En los planes inmediatos del Ejecutivo capitalino figura la intención de avanzar en un sistema de clasificación de residuos domiciliarios, al menos en una parte del departamento que aún no fue definido. Que no pasa hasta ahora de una intención, porque no cuentan con los recursos que demanda en emprendimiento y tampoco tienen claro si podrán hacerlo en el plazo inmediato.
Eso es lo que contó la intendenta departamental Susana Laciar en una entrevista que ofreció al programa "Desconocidas y no tanto", de la Red de Medios San Juan el lunes por la tarde. Allí, la funcionaria explicó que es una intención de mucho tiempo pero que “aún no contamos con el presupuesto para los contenedores”.
De igual manera, enumeró las virtudes de un sistema que permitiría a los ciudadanos capitalinos separar entre residuos orgánicos y reciclables, pero también explicó que para poder avanzar hace falta contratar una infraestructura de depósitos para poder hacerlo. Allí fue cuando fue realista en cuanto a los planes, debido al freno presupuestario.
La funcionaria no detalló el costo que tiene la operación con la que se ilusiona para convertir a su departamento en el primero en San Juan con este tipo de avance. Tampoco si tiene planes de corto plazo para el año que viene para salir a buscar el financiamiento que hace falta.
Sí, en cambio, se explayó sobre las virtudes del sistema de clasificación de residuos, luego de consignar que en la Capital conviven varios sistemas de recolección de residuos de manera simultánea, como el de compactación que opera entre las cuatro avenidas, el de contenedores comunitarios que hay en la mayoría de los barrios del departamento, y el manual que se mantiene en el resto. Laciar no explicó si el sistema de clasificación lo piensa para todo el departamento, o solamente para una parte.
De qué se trata la clasificación domiciliaria de residuos
La separación domiciliaria de residuos se consolidó en los últimos años como una herramienta esencial para mejorar la gestión de la basura urbana. Se trata de un proceso simple: cada familia identifica y clasifica sus desechos antes de sacarlos a la vereda, colocándolos en diferentes contenedores según su tipo. Esa acción, que parece mínima, marca una gran diferencia en el camino que sigue la basura.
El objetivo central es facilitar el reciclaje, ya que cuando los materiales llegan limpios y separados —plásticos, vidrios, papeles, metales o cartones— pueden reincorporarse a la cadena productiva. De esta manera se reduce la cantidad de residuos que termina en basurales o rellenos sanitarios y se minimiza la contaminación en los entornos urbanos.
En la mayoría de las ciudades, la clasificación básica distingue entre residuos secos reciclables y residuos húmedos u orgánicos, que incluyen restos de comida y material biodegradable. Además, existen desechos que requieren un tratamiento especial, como pilas, electrónicos o medicamentos vencidos, que se deben llevar a puntos de recolección específicos.

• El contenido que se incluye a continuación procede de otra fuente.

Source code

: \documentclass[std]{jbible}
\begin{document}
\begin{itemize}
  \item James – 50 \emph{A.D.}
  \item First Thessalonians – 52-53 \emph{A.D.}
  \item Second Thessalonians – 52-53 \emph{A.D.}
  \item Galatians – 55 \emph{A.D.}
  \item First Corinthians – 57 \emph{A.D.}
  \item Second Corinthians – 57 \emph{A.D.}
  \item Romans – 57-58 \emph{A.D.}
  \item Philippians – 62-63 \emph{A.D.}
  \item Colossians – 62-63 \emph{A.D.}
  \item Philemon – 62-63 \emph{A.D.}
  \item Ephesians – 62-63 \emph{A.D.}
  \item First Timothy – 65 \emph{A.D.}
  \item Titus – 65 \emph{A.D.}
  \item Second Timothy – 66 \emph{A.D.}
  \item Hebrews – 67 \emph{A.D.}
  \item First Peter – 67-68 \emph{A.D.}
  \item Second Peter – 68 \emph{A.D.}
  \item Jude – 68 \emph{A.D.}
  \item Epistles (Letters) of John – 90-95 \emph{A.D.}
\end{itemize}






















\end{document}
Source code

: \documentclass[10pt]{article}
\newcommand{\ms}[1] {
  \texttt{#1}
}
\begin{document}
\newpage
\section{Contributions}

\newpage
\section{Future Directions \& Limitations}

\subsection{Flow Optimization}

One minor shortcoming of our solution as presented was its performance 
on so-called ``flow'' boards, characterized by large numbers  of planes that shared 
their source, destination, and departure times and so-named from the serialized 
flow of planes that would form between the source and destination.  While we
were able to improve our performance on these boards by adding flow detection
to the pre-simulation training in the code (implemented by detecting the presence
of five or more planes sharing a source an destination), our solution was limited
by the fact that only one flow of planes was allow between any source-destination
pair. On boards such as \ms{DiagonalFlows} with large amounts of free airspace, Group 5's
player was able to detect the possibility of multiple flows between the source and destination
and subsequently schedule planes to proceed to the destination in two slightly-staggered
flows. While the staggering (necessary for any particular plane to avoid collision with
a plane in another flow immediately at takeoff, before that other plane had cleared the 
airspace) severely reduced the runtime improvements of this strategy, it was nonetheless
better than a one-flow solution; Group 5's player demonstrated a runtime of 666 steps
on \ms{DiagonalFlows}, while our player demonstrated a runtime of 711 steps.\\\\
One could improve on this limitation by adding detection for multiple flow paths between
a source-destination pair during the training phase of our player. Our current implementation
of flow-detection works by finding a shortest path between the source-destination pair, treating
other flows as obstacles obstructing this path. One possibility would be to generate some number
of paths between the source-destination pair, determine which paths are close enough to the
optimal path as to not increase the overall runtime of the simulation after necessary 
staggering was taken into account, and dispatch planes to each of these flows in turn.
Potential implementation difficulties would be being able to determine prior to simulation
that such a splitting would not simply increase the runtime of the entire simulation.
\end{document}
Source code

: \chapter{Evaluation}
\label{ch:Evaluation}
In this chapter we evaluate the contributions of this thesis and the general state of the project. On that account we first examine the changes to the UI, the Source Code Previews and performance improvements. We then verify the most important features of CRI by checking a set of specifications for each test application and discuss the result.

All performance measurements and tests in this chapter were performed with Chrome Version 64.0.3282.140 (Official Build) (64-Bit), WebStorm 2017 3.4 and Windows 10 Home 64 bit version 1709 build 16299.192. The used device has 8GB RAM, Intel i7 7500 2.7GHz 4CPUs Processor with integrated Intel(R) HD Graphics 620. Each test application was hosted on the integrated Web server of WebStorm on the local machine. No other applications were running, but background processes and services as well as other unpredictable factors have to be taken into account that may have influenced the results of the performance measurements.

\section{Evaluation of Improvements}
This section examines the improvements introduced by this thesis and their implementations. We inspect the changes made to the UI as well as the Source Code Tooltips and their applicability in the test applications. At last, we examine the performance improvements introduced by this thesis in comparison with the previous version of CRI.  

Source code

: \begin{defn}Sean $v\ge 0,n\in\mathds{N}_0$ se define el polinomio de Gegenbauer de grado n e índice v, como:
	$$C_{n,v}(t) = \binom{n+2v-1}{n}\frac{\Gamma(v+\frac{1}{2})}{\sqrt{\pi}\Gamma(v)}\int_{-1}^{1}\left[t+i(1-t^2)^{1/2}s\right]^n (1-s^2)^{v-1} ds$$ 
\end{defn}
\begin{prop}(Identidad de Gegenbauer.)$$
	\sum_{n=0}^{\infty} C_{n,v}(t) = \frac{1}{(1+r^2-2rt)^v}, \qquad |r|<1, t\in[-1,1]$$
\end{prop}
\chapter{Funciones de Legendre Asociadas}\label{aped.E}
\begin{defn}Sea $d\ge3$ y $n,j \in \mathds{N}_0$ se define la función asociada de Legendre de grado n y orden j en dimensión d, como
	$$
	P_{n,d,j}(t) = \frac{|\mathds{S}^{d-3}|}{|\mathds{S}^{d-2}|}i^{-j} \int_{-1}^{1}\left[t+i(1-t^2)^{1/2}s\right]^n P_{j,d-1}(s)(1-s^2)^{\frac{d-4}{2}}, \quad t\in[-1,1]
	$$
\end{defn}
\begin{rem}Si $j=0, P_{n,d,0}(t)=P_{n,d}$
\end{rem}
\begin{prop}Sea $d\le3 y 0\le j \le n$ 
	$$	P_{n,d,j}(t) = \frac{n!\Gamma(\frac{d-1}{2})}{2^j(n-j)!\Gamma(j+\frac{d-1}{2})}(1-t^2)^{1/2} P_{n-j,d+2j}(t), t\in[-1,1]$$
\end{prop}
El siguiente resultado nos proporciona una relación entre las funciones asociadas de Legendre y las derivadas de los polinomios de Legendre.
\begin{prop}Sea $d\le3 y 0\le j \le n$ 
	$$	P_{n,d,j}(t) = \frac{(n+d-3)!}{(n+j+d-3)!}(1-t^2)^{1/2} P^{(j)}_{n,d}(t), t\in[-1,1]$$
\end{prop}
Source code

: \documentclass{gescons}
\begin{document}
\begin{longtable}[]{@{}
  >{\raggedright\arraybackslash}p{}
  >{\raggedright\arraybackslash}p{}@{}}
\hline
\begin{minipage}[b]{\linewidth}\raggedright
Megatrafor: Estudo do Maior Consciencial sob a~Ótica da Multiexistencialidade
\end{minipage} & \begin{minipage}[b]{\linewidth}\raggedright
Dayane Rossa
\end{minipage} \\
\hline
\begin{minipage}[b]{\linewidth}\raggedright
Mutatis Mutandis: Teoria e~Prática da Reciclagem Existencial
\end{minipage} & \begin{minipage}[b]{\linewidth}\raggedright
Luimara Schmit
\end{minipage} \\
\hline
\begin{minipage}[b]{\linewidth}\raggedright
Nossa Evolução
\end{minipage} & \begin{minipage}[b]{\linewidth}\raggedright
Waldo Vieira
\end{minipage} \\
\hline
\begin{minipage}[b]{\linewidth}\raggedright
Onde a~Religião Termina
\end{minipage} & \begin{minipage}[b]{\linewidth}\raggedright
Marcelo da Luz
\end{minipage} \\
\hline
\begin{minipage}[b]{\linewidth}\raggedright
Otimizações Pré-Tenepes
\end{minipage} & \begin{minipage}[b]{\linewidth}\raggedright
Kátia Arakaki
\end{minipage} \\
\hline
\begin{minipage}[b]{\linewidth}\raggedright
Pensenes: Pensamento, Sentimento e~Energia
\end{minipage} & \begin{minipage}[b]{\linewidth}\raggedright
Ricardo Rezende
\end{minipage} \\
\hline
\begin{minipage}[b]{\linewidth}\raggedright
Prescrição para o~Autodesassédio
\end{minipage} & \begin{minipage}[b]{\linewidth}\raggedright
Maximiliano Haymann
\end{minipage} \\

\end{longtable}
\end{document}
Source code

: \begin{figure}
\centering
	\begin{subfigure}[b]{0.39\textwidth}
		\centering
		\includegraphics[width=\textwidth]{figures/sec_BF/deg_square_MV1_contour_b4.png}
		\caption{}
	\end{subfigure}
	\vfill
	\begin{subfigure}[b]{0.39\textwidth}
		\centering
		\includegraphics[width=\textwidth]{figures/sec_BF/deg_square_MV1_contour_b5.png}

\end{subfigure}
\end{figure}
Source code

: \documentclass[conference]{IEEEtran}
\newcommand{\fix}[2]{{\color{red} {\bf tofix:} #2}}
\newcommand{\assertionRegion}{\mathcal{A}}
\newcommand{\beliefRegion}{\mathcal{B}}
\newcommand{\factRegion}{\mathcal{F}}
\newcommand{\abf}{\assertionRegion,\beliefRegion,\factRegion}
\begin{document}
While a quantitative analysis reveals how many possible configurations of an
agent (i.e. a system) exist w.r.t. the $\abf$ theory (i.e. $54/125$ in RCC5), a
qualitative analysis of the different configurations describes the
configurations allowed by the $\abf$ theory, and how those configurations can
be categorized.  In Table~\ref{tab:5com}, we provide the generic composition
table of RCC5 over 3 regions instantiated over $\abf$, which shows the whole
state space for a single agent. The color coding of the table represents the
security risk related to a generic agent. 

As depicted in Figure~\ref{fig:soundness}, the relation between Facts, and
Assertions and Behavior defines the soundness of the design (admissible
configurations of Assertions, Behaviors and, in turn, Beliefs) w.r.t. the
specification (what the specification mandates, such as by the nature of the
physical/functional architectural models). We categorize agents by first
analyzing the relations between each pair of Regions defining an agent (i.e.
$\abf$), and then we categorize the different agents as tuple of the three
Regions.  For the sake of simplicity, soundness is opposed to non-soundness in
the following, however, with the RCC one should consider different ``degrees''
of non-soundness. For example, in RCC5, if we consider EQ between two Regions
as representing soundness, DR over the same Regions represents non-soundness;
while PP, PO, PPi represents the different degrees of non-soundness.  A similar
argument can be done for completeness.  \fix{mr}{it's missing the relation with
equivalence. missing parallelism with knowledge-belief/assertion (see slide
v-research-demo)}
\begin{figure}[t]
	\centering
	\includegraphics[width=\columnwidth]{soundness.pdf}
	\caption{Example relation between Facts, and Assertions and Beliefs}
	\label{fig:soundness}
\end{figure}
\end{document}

Los especialistas coinciden en que la separación “en origen”, es decir, en cada casa, es el paso más efectivo para transformar los sistemas de gestión de residuos. Cuando la basura está mezclada, los materiales reciclables se pierden o encarecen su recuperación. Por eso, la participación ciudadana se vuelve un eslabón indispensable dentro de todo el circuito.
Promover este hábito no solo alivia la carga ambiental, sino que también optimiza el trabajo de recicladores urbanos y de los municipios, que pueden aprovechar mejor los recursos y planificar políticas más sustentables. En una comunidad que separa, cada bolsa cuenta.